PROBLEM REQUIREMENTS :: When the line containing "This document provides" is found in the data below, copy it and each line after it through the line containing "## Overview", exactly and with no others.

EXERCISE MATERIAL ::
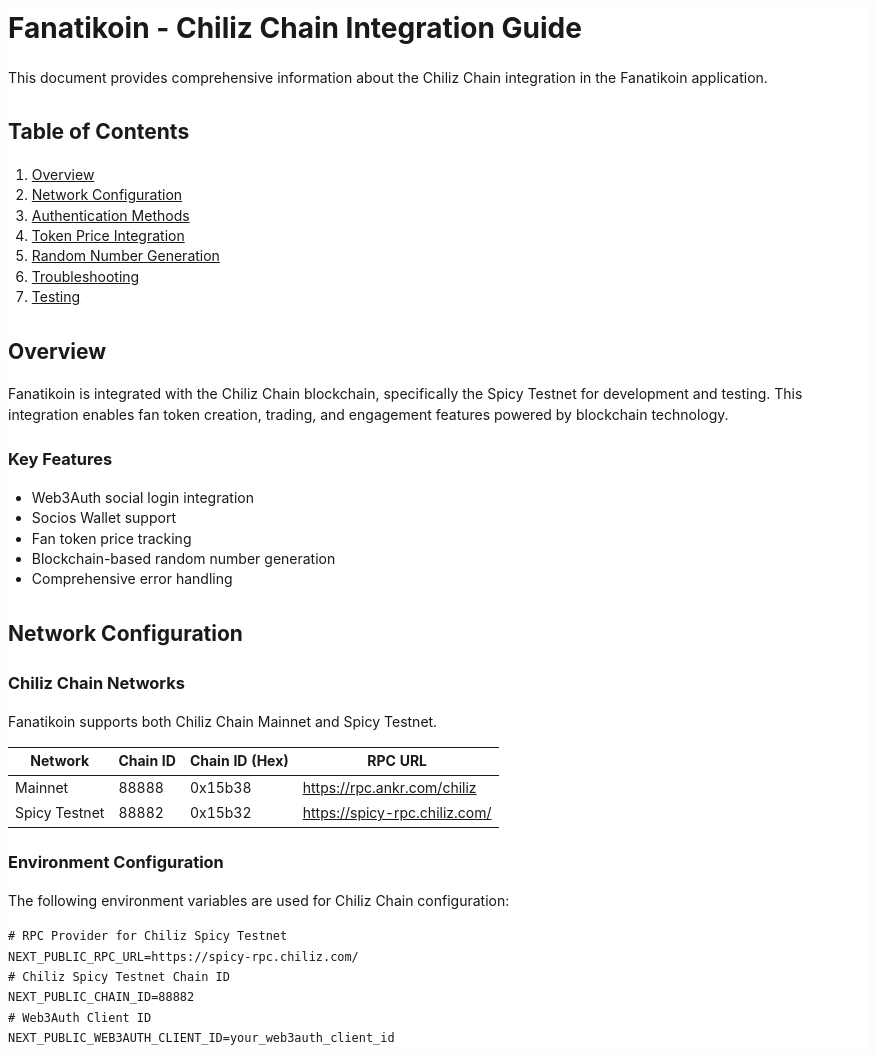 # Fanatikoin - Chiliz Chain Integration Guide

This document provides comprehensive information about the Chiliz Chain integration in the Fanatikoin application.

## Table of Contents

1. [Overview](#overview)
2. [Network Configuration](#network-configuration)
3. [Authentication Methods](#authentication-methods)
4. [Token Price Integration](#token-price-integration)
5. [Random Number Generation](#random-number-generation)
6. [Troubleshooting](#troubleshooting)
7. [Testing](#testing)

## Overview

Fanatikoin is integrated with the Chiliz Chain blockchain, specifically the Spicy Testnet for development and testing. This integration enables fan token creation, trading, and engagement features powered by blockchain technology.

### Key Features

- Web3Auth social login integration
- Socios Wallet support
- Fan token price tracking
- Blockchain-based random number generation
- Comprehensive error handling

## Network Configuration

### Chiliz Chain Networks

Fanatikoin supports both Chiliz Chain Mainnet and Spicy Testnet.

| Network | Chain ID | Chain ID (Hex) | RPC URL |
|---------|----------|---------------|---------|
| Mainnet | 88888 | 0x15b38 | https://rpc.ankr.com/chiliz |
| Spicy Testnet | 88882 | 0x15b32 | https://spicy-rpc.chiliz.com/ |

### Environment Configuration

The following environment variables are used for Chiliz Chain configuration:

```
# RPC Provider for Chiliz Spicy Testnet
NEXT_PUBLIC_RPC_URL=https://spicy-rpc.chiliz.com/
# Chiliz Spicy Testnet Chain ID
NEXT_PUBLIC_CHAIN_ID=88882
# Web3Auth Client ID
NEXT_PUBLIC_WEB3AUTH_CLIENT_ID=your_web3auth_client_id
```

COMPLETED TASK ::
This document provides comprehensive information about the Chiliz Chain integration in the Fanatikoin application.

## Table of Contents

1. [Overview](#overview)
2. [Network Configuration](#network-configuration)
3. [Authentication Methods](#authentication-methods)
4. [Token Price Integration](#token-price-integration)
5. [Random Number Generation](#random-number-generation)
6. [Troubleshooting](#troubleshooting)
7. [Testing](#testing)

## Overview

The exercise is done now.